■ ACTION ITEM ■
Set down the data below from its first line to the line holding "not building instantly.", inclusive; omit all pictures.

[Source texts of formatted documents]
================

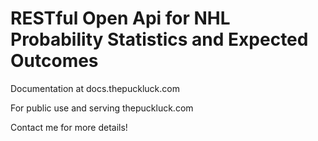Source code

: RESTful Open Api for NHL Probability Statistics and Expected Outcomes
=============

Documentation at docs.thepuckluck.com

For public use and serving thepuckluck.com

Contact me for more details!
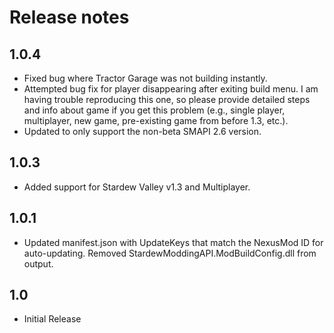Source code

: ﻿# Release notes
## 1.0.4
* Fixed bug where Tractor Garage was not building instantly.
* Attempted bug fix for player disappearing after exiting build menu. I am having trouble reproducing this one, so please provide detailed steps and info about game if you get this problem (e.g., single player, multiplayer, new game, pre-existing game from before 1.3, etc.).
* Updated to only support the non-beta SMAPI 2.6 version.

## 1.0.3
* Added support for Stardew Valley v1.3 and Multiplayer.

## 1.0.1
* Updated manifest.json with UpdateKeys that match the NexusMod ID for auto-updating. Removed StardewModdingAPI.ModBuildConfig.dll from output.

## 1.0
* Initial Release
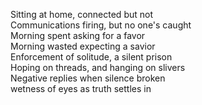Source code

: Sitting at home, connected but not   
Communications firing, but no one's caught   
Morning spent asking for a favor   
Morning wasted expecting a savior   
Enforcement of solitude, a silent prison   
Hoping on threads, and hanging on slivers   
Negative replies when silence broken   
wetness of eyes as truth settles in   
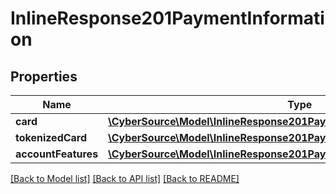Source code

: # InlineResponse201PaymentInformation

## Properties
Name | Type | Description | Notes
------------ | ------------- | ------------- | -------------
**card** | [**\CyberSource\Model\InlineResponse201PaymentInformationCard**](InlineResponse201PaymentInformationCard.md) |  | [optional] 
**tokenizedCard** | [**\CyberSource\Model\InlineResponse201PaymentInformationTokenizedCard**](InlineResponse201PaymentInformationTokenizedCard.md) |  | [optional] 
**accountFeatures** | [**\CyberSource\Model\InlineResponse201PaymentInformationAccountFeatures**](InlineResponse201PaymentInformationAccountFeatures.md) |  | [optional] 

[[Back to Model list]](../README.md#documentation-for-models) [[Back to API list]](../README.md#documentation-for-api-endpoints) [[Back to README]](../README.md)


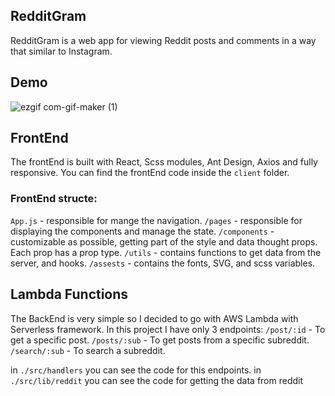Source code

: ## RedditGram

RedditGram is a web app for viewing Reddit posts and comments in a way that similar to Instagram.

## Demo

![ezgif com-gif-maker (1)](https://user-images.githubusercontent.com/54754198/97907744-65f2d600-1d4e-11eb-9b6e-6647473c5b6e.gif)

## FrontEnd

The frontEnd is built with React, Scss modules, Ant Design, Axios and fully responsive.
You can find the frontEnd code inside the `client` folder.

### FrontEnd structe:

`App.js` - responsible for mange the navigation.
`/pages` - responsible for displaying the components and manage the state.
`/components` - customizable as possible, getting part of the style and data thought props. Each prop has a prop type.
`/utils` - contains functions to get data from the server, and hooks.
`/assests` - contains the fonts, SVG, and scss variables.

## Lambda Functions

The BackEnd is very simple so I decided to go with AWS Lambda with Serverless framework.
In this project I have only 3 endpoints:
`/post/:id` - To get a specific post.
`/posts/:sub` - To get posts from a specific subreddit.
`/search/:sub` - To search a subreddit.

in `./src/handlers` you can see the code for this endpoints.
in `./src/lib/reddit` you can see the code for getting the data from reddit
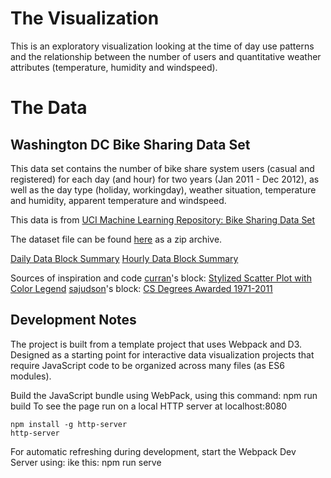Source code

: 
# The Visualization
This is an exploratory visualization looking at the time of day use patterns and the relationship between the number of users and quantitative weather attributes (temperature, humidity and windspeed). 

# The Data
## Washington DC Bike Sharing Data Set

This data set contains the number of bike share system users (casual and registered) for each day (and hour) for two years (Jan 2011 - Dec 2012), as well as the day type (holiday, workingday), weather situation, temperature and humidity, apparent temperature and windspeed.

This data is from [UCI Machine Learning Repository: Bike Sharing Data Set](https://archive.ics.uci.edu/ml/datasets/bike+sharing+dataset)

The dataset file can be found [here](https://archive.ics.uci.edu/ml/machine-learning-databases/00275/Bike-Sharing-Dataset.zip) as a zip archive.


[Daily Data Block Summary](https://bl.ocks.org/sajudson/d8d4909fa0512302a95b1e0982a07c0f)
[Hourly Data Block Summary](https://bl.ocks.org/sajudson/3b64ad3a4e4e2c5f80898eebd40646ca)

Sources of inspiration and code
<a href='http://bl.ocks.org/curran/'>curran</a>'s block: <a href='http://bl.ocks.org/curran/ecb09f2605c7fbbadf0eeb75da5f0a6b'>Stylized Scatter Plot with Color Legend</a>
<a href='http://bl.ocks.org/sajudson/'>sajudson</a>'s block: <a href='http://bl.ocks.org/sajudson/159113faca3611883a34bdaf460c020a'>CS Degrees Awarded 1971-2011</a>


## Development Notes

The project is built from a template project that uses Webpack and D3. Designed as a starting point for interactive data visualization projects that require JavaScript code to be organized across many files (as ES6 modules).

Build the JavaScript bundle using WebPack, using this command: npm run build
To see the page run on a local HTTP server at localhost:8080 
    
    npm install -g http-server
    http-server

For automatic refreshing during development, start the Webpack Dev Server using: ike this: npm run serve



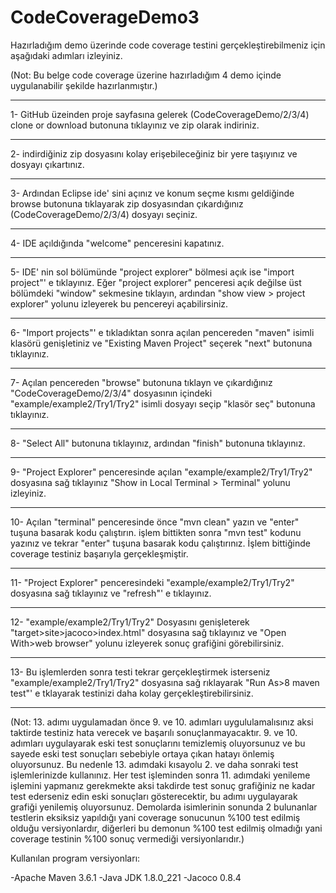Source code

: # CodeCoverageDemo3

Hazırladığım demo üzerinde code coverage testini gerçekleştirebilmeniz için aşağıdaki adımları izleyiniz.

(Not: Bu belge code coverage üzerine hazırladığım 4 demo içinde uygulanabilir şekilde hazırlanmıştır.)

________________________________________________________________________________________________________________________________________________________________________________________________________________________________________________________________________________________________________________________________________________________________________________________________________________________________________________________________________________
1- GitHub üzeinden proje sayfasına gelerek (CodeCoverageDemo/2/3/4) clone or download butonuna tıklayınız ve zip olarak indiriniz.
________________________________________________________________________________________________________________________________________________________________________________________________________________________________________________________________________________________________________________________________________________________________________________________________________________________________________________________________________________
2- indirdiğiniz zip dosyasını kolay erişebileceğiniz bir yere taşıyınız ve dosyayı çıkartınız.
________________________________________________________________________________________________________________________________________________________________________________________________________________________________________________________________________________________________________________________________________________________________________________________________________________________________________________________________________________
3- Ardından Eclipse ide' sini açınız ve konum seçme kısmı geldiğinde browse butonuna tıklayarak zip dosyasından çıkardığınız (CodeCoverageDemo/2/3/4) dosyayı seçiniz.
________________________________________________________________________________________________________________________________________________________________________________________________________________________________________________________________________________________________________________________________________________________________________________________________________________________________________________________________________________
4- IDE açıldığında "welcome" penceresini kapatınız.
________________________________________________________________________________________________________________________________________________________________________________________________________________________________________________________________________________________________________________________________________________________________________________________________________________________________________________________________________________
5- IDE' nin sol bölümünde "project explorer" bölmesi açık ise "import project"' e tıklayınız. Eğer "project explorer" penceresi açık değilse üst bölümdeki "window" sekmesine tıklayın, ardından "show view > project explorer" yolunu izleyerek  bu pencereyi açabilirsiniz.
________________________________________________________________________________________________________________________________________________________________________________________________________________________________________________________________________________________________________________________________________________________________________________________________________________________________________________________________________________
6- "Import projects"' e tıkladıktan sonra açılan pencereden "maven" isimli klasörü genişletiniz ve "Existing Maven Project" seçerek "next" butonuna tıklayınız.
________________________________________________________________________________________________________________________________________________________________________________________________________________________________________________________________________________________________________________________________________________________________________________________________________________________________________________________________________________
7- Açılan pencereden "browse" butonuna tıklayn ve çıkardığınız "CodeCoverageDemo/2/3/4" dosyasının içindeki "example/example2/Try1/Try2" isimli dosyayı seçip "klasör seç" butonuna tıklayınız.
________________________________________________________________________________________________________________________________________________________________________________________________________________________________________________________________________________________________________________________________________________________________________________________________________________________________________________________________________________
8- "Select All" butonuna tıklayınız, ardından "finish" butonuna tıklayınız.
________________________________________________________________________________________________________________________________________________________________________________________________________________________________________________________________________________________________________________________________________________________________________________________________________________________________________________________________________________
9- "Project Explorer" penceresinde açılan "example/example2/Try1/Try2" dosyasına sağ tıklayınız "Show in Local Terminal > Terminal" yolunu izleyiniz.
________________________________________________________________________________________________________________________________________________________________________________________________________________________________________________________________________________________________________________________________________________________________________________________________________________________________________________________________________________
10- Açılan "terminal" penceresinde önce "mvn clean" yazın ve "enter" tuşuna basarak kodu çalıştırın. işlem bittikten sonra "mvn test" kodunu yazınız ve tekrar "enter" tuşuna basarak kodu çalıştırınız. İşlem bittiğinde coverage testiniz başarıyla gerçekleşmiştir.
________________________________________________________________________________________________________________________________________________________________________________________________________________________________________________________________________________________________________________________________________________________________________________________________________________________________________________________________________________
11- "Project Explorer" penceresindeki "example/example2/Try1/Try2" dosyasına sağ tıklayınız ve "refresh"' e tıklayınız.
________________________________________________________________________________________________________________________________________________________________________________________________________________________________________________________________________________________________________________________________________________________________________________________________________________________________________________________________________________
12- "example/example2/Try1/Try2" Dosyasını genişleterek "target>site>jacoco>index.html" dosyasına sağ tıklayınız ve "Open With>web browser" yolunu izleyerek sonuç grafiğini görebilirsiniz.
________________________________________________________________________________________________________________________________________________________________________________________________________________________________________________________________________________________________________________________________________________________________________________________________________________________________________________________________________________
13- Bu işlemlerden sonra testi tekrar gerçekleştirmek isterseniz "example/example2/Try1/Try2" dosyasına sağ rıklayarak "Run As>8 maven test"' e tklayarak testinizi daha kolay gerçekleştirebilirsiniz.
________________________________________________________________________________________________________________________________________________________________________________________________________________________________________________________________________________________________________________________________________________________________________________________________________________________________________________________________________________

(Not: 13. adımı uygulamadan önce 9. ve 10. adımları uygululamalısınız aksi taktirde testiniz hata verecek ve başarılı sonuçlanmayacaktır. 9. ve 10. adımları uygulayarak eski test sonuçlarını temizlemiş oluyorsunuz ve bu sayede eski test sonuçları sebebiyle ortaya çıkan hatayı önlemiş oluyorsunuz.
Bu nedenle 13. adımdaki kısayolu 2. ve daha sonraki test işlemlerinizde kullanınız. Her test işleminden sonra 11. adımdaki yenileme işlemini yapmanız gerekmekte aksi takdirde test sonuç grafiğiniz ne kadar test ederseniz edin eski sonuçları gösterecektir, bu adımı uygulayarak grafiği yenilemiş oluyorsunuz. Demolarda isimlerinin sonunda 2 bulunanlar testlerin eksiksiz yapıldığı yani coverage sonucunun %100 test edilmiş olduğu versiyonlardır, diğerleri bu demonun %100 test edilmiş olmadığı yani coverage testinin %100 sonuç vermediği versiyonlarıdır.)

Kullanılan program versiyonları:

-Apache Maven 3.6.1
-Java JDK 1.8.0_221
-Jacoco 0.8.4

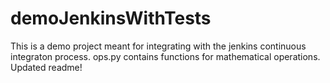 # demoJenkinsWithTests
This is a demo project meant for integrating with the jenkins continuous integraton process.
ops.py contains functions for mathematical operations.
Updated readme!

================

■ ANSWER BOX ■
Source code

: RESTful Open Api for NHL Probability Statistics and Expected Outcomes
=============

Documentation at docs.thepuckluck.com

For public use and serving thepuckluck.com

Contact me for more details!
Source code

: ﻿# Release notes
## 1.0.4
* Fixed bug where Tractor Garage was not building instantly.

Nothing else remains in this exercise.